Several low-ranking Myanmar police and their families have crossed into northeastern Mizoram state, where they have sought refuge to avoid taking orders from a junta that imposed a coup in the Southeast Asian country last month.
But authorities in Myanmar last week asked officials in Mizoram to detain and return eight police officers, raising concerns about their safety if they are sent back by India.
“As common sense dictates, when there is a political problem in one country and when there is a fear for one’s life, if they cross over to the neighbouring countries, then normally they were not sent back,” Mizoram Chief Minister Zoramthanga said in an interview.
The final call would be taken by the federal government, which has been communicating with Mizoram authorities and still hasn’t given clear directions, creating some confusion on how the refugees would be handled, he said.
“From the humanitarian point of view, we have to give them food, we have to give them shelter,” said Zoramthanga, who uses only one name.
Myanmar and Mizoram share a 404-km (250-mile) border, with only a shallow river currently dividing the two countries in some parts, making it easy for people to cross.
Although the porous nature of the frontier made it difficult to estimate exactly how many from Myanmar had walked into Mizoram in recent weeks, Zoramthanga said it could be between 20 and 30.
But a senior police official in Mizoram’s capital said nearly 100 people from Myanmar, mostly police and their families, had crossed over in five border districts.
Some of the defected Myanmar police have told Indian officials they fled after being ordered to use violence against protesters, who have staged weeks of demonstrations against the coup that deposed the civilian government of Nobel laureate Aung San Suu Kyi.
More than 50 people have been killed by security forces, according the United Nations, with some 1,700 people detained, including Suu Kyi.
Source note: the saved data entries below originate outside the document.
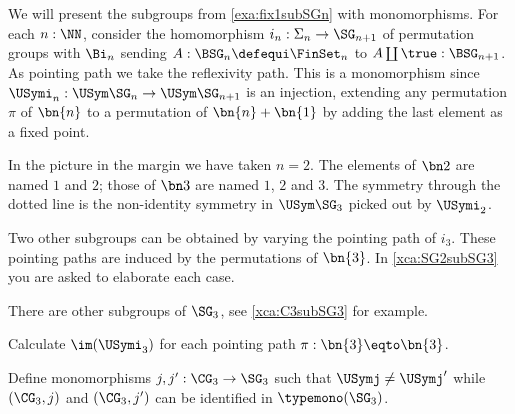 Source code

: \begin{example}
  \label{ex:SGninSGn+1}
We will present the subgroups from \cref{exa:fix1subSGn} with
monomorphisms. For each $n:\NN$, consider the  homomorphism 
$i_n:\Sigma_n\to\SG_{n+1}$ of permutation groups
with $\Bi_n$ sending $A:\BSG_n\defequi \FinSet_n$ to $A\coprod\true:\BSG_{n+1}$.
As pointing path we take the reflexivity path.
This is a monomorphism since $\USymi_n:\USym\SG_n\to\USym\SG_{n+1}$ 
is an injection, extending any permutation $\pi$ of $\bn{n}$ to 
a permutation of $\bn{n}+\bn{1}$ by adding the last element as a
fixed point.

In the picture in the margin we have taken $n=2$. The elements of $\bn 2$ are
named $1$ and $2$; those of $\bn 3$ are named $1$, $2$ and $3$. The symmetry
through the dotted line is the non-identity symmetry in $\USym\SG_3$ picked out
by $\USymi_2$.

Two other subgroups can be obtained by varying the pointing path of
$i_3$. These pointing paths are induced by the permutations of $\bn{3}$. In
\cref{xca:SG2subSG3} you are asked to elaborate each case.

There are other subgroups of $\SG_3$, see \cref{xca:C3subSG3} for example.
\end{example}

\begin{xca}\label{xca:SG2subSG3}
Calculate $\im(\USymi_3)$ for each pointing path $\pi:\bn{3}\eqto\bn{3}$.
\end{xca}

\begin{xca}\label{xca:C3subSG3}
Define monomorphisms $j,j':\CG_3\to\SG_3$ such that $\USymj\neq \USymj'$
while $(\CG_3,j)$ and $(\CG_3,j')$ can be identified in $\typemono(\SG_3)$.
\end{xca}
The situation has put India in a potential diplomatic bind, given New Delhi’s close relations with the Myanmar military, which it works with on counter-insurgency operations in the northeastern region.
Zoramthanga, a 76-year-old rebel leader turned politician, said that tribes in Mizoram had deep cultural links with those on the Myanmar side, but the major concern was risk to lives that was forcing them to cross over.
“We have to have sympathy for them,” he said.